The compliance market for offsets proposed under the House’s American Clean Energy and Security Act would not just mean more opportunity for companies already in the business of selling carbon offsets. It would also result in a major realignment in the types of offsets offered, shifting away from renewable energy to offsets derived largely from land use, land use change, and forestry projects (otherwise referred to by the clunky acronym LULUCF).
That’s because Waxman-Markey, as the House bill is known, excludes all forms of energy production, including renewable sources, from the huge carbon offset program it would create.
“Since fossil fuels used to make electricity are capped, there is an automatic ‘credit’ from purchasing renewable energy due to the need to hold fewer allowances,” said David Hawkins, director of the Natural Resource Defense Council’s climate center. “Creating an offset credit for those renewable kilowatt hours would be double counting.”
Aside from the carbon price, which would help to level the playing field for clean energy, as Hawkins noted, other mechanisms will also drive renewable energy development, including the renewable electricity standard, which specifies that the United States should get 20 percent of its electricity from renewable sources or energy efficiency by 2020; CAFE standards that regulate auto emissions; and already-approved federal stimulus money for research and development.
But the prospect of agricultural and forestry offsets presented an irresistible opportunity for Big Ag, and just days before the House passed Waxman-Markey on June 26, the House Agriculture Committee, led by Rep. Collin Peterson (D-Minn.) and supported by Agriculture Secretary Tom Vilsack, won some key victories for their constituency that critics argue would impede the country’s ability to actually reduce greenhouse gas emissions.
One of the reasons corn ethanol and, to a lesser extent, soy biodiesel, have fallen out of favor in many circles is because of the international leakage issue. When American farmland is turned over to growing crops for biofuel production, that reduces food availability on the international market, pushing prices higher. People in developing countries can’t afford corn and soy at these prices, so they cut down rainforests to increase local supplies. When the resulting loss of carbon sequestration from deforestation is calculated, biofuels typically do not show a net reduction in CO2 emissions over fossil fuels.

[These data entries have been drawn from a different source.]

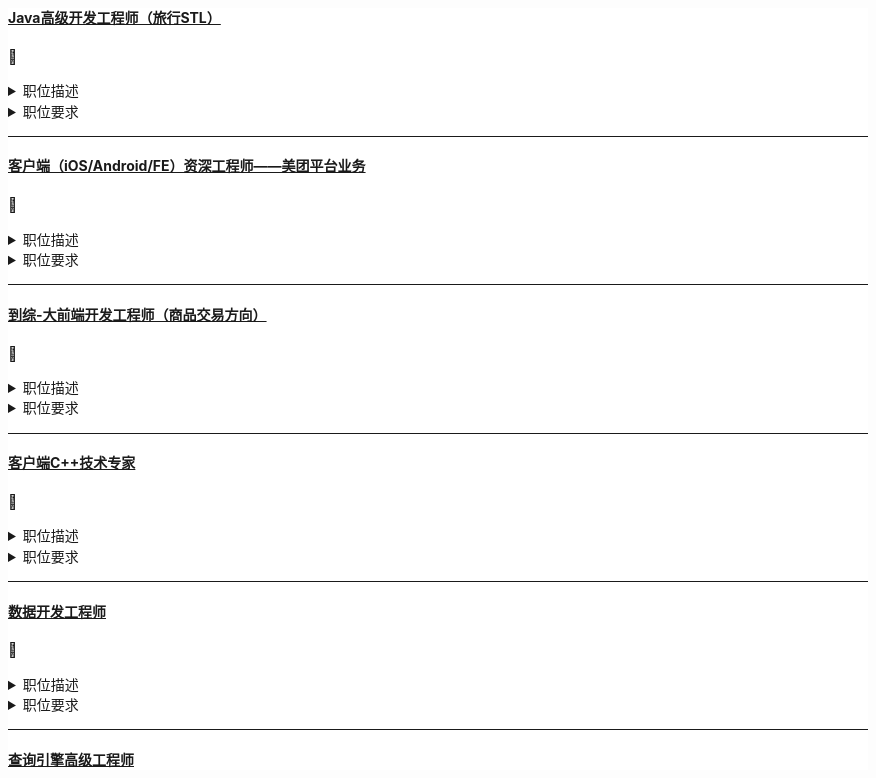 #### [Java高级开发工程师（旅行STL）](https://zhaopin.meituan.com/web/position/detail?jobUnionId=3003933735&highlightType=social)

📍 

<details><summary>职位描述</summary></details>

<details><summary>职位要求</summary></details>

---

#### [客户端（iOS/Android/FE）资深工程师——美团平台业务](https://zhaopin.meituan.com/web/position/detail?jobUnionId=2920645176&highlightType=social)

📍 

<details><summary>职位描述</summary></details>

<details><summary>职位要求</summary></details>

---

#### [到综-大前端开发工程师（商品交易方向）](https://zhaopin.meituan.com/web/position/detail?jobUnionId=2910920168&highlightType=social)

📍 

<details><summary>职位描述</summary></details>

<details><summary>职位要求</summary></details>

---

#### [客户端C++技术专家](https://zhaopin.meituan.com/web/position/detail?jobUnionId=2905795631&highlightType=social)

📍 

<details><summary>职位描述</summary></details>

<details><summary>职位要求</summary></details>

---

#### [数据开发工程师](https://zhaopin.meituan.com/web/position/detail?jobUnionId=2898167684&highlightType=social)

📍 

<details><summary>职位描述</summary></details>

<details><summary>职位要求</summary></details>

---

#### [查询引擎高级工程师](https://zhaopin.meituan.com/web/position/detail?jobUnionId=2895833218&highlightType=social)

Many people in agriculture regard biofuels as an economic godsend that can help save struggling farms (witness the huge boom in biofuel production in the first half of this decade as oil prices reached historic highs). And they have been dismayed by carbon accounting reports that have shown their product to have an about equal warming effect as fossil fuels, information that led California to exclude corn ethanol from its renewable energy fuel standard.
Peterson and the House Agriculture Committee won a concession that international leakage won’t be calculated as part of American biofuels’ carbon footprint for five years, making it appear more desirable on paper. At that point, there will be an evaluation, but the USDA will have veto power over any decision to count leakage.
Environmentalists argue that there is no point to growing biofuels if there is no net climate benefit, and increased water consumption and fertilizer runoff associated with these crops could make them an environmental net negative.